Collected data

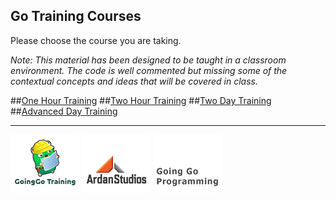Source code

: ## Go Training Courses
Please choose the course you are taking.

*Note: This material has been designed to be taught in a classroom environment. The code is well commented but missing some of the contextual concepts and ideas that will be covered in class.*

##[One Hour Training](01_1hour_training.md)
##[Two Hour Training](02_2hour_training.md)
##[Two Day Training](03_2day_training.md)
##[Advanced Day Training](04_advanced_training.md)

___
[![GoingGo Training](images/ggt_logo.png)](http://www.goinggotraining.net)
[![Ardan Studios](images/ardan_logo.png)](http://www.ardanstudios.com)
[![GoingGo Blog](images/ggb_logo.png)](http://www.goinggo.net)
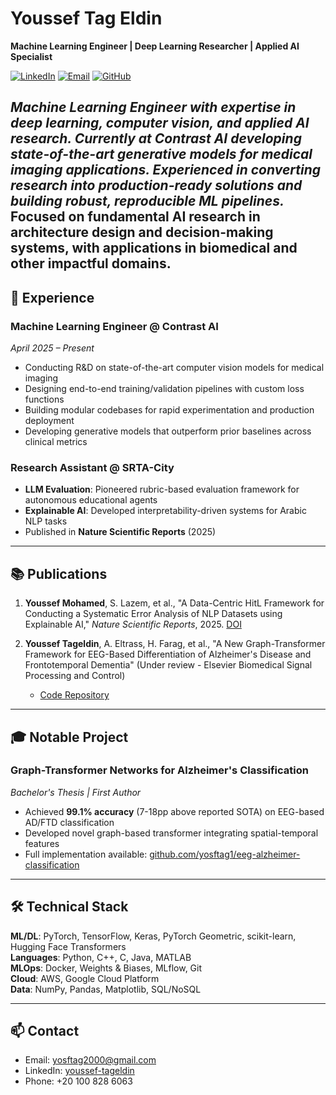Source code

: # Youssef Tag Eldin

**Machine Learning Engineer | Deep Learning Researcher | Applied AI Specialist**

[![LinkedIn](https://img.shields.io/badge/LinkedIn-0077B5?style=flat&logo=linkedin&logoColor=white)](https://linkedin.com/in/youssef-tageldin-783516213)
[![Email](https://img.shields.io/badge/Email-D14836?style=flat&logo=gmail&logoColor=white)](mailto:yosftag2000@gmail.com)
[![GitHub](https://img.shields.io/badge/GitHub-100000?style=flat&logo=github&logoColor=white)](https://github.com/yosftag1)

*Machine Learning Engineer with expertise in deep learning, computer vision, and applied AI research. Currently at **Contrast AI** developing state-of-the-art generative models for medical imaging applications. Experienced in converting research into production-ready solutions and building robust, reproducible ML pipelines.*
Focused on fundamental AI research in architecture design and decision-making systems, with applications in biomedical and other impactful domains.
---

## 💼 Experience

### Machine Learning Engineer @ Contrast AI
*April 2025 – Present*
- Conducting R&D on state-of-the-art computer vision models for medical imaging
- Designing end-to-end training/validation pipelines with custom loss functions
- Building modular codebases for rapid experimentation and production deployment
- Developing generative models that outperform prior baselines across clinical metrics

### Research Assistant @ SRTA-City
- **LLM Evaluation**: Pioneered rubric-based evaluation framework for autonomous educational agents
- **Explainable AI**: Developed interpretability-driven systems for Arabic NLP tasks
- Published in **Nature Scientific Reports** (2025)

---

## 📚 Publications

1. **Youssef Mohamed**, S. Lazem, et al., "A Data-Centric HitL Framework for Conducting a Systematic Error Analysis of NLP Datasets using Explainable AI," *Nature Scientific Reports*, 2025. [DOI](link)

2. **Youssef Tageldin**, A. Eltrass, H. Farag, et al., "A New Graph-Transformer Framework for EEG-Based Differentiation of Alzheimer's Disease and Frontotemporal Dementia" (Under review - Elsevier Biomedical Signal Processing and Control)
   - [Code Repository](https://github.com/yosftag1/eeg-alzheimer-classification)

---

## 🎓 Notable Project

### Graph-Transformer Networks for Alzheimer's Classification
*Bachelor's Thesis | First Author*
- Achieved **99.1% accuracy** (7-18pp above reported SOTA) on EEG-based AD/FTD classification
- Developed novel graph-based transformer integrating spatial-temporal features
- Full implementation available: [github.com/yosftag1/eeg-alzheimer-classification](https://github.com/yosftag1/eeg-alzheimer-classification)

---

## 🛠️ Technical Stack

**ML/DL**: PyTorch, TensorFlow, Keras, PyTorch Geometric, scikit-learn, Hugging Face Transformers  
**Languages**: Python, C++, C, Java, MATLAB  
**MLOps**: Docker, Weights & Biases, MLflow, Git  
**Cloud**: AWS, Google Cloud Platform  
**Data**: NumPy, Pandas, Matplotlib, SQL/NoSQL

---

## 📫 Contact

- Email: [yosftag2000@gmail.com](mailto:yosftag2000@gmail.com)
- LinkedIn: [youssef-tageldin](https://linkedin.com/in/youssef-tageldin-783516213)
- Phone: +20 100 828 6063
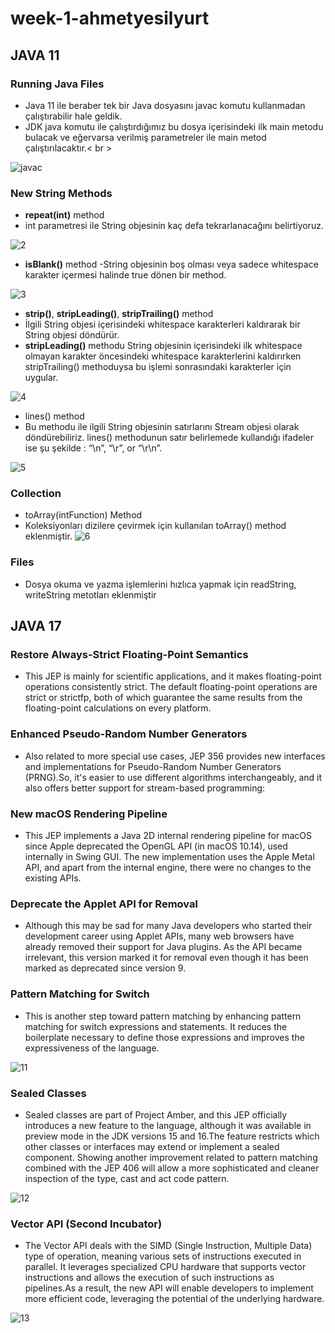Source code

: # week-1-ahmetyesilyurt


## **JAVA 11** 

### Running Java Files

 - Java 11 ile beraber tek bir Java dosyasını javac komutu kullanmadan çalıştırabilir hale geldik.
 - JDK java komutu ile çalıştırdığımız bu dosya içerisindeki ilk main metodu bulacak ve eğervarsa verilmiş parametreler ile main metod çalıştırılacaktır.< br >

![javac](https://user-images.githubusercontent.com/44724790/170649756-fb0b4b02-d220-45a7-b59f-079b66dadab3.PNG)

### New String Methods

- **repeat(int)** method
 - int parametresi ile String objesinin kaç defa tekrarlanacağını belirtiyoruz.

![2](https://user-images.githubusercontent.com/44724790/170649968-c17de1a1-acb1-4fec-ae01-98905f1d7861.PNG)

- **isBlank()** method
 -String objesinin boş olması veya sadece whitespace karakter içermesi halinde true dönen bir method.

![3](https://user-images.githubusercontent.com/44724790/170650207-8fd889a1-487f-4497-b201-c25554a7753d.PNG)

- **strip()**, **stripLeading()**, **stripTrailing()** method
 - İlgili String objesi içerisindeki whitespace karakterleri kaldırarak bir String objesi döndürür.
 - **stripLeading()** methodu String objesinin içerisindeki ilk whitespace olmayan karakter öncesindeki whitespace karakterlerini kaldırırken stripTrailing() methoduysa bu işlemi sonrasındaki karakterler için uygular.

![4](https://user-images.githubusercontent.com/44724790/170651628-1fe7d92e-2bd6-45d3-9dbd-f94f9ccd22f7.PNG)

- lines() method
 - Bu methodu ile ilgili String objesinin satırlarını Stream objesi olarak döndürebiliriz. lines() methodunun satır belirlemede kullandığı ifadeler ise şu şekilde : “\n”, “\r”, or “\r\n”.
 
 ![5](https://user-images.githubusercontent.com/44724790/170651744-2113d13a-f314-459a-a6a7-9528c7da5657.PNG)

### Collection
 - toArray(intFunction) Method
 - Koleksiyonları dizilere çevirmek için kullanılan toArray() method eklenmiştir.
![6](https://user-images.githubusercontent.com/44724790/170651936-cc2bef5b-a044-4627-8fb2-5805a2ee4004.PNG)

### Files
 - Dosya okuma ve yazma işlemlerini hızlıca yapmak için readString, writeString metotları eklenmiştir

## **JAVA 17** 

### Restore Always-Strict Floating-Point Semantics
 -  This JEP is mainly for scientific applications, and it makes floating-point operations consistently strict. The default floating-point operations are strict or strictfp, both of which guarantee the same results from the floating-point calculations on every platform.

### Enhanced Pseudo-Random Number Generators
 - Also related to more special use cases, JEP 356 provides new interfaces and implementations for Pseudo-Random Number Generators (PRNG).So, it's easier to use different algorithms interchangeably, and it also offers better support for stream-based programming:

### New macOS Rendering Pipeline
 - This JEP implements a Java 2D internal rendering pipeline for macOS since Apple deprecated the OpenGL API (in macOS 10.14), used internally in Swing GUI. The new implementation uses the Apple Metal API, and apart from the internal engine, there were no changes to the existing APIs.
 
###  Deprecate the Applet API for Removal
 - Although this may be sad for many Java developers who started their development career using Applet APIs, many web browsers have already removed their support for Java plugins. As the API became irrelevant, this version marked it for removal even though it has been marked as deprecated since version 9.
 
###  Pattern Matching for Switch 
 - This is another step toward pattern matching by enhancing pattern matching for switch expressions and statements. It reduces the boilerplate necessary to define those expressions and improves the expressiveness of the language.
 
![11](https://user-images.githubusercontent.com/44724790/170652429-6d974cd6-c3a3-4fd7-9261-4418953be792.PNG)

### Sealed Classes
 -  Sealed classes are part of Project Amber, and this JEP officially introduces a new feature to the language, although it was available in preview mode in the JDK versions 15 and 16.The feature restricts which other classes or interfaces may extend or implement a sealed component. Showing another improvement related to pattern matching combined with the JEP 406 will allow a more sophisticated and cleaner inspection of the type, cast and act code pattern.
 
![12](https://user-images.githubusercontent.com/44724790/170652481-3b9ad227-453c-41ac-a83c-4b7ef9e10c6b.PNG)

### Vector API (Second Incubator) 
- The Vector API deals with the SIMD (Single Instruction, Multiple Data) type of operation, meaning various sets of instructions executed in parallel. It leverages specialized CPU hardware that supports vector instructions and allows the execution of such instructions as pipelines.As a result, the new API will enable developers to implement more efficient code, leveraging the potential of the underlying hardware.

 ![13](https://user-images.githubusercontent.com/44724790/170652973-88c2b7d2-2d5a-4f72-a69f-5e4293aa54a9.PNG)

ACTIVITY: Report the total of lines above containing the string "Applet", and write nothing besides it.

OUTPUT OF THE EXERCISE: 2